BEGIN Data supplied

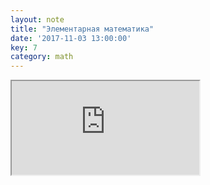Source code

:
 ```yaml
---
layout: note
title: "Элементарная математика"
date: '2017-11-03 13:00:00'
key: 7
category: math
---
```

<iframe src="https://drive.google.com/file/d/1rKGUOc1vkMQSWgSSjYkCTbLD9pZx6eq6/preview" class="pdf"></iframe>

END Data supplied

No pictures belong in the copy; output every record exactly.

Source code

:
 ```yaml
---
layout: note
title: "Элементарная математика"
date: '2017-11-03 13:00:00'
key: 7
category: math
---
```

<iframe src="https://drive.google.com/file/d/1rKGUOc1vkMQSWgSSjYkCTbLD9pZx6eq6/preview" class="pdf"></iframe>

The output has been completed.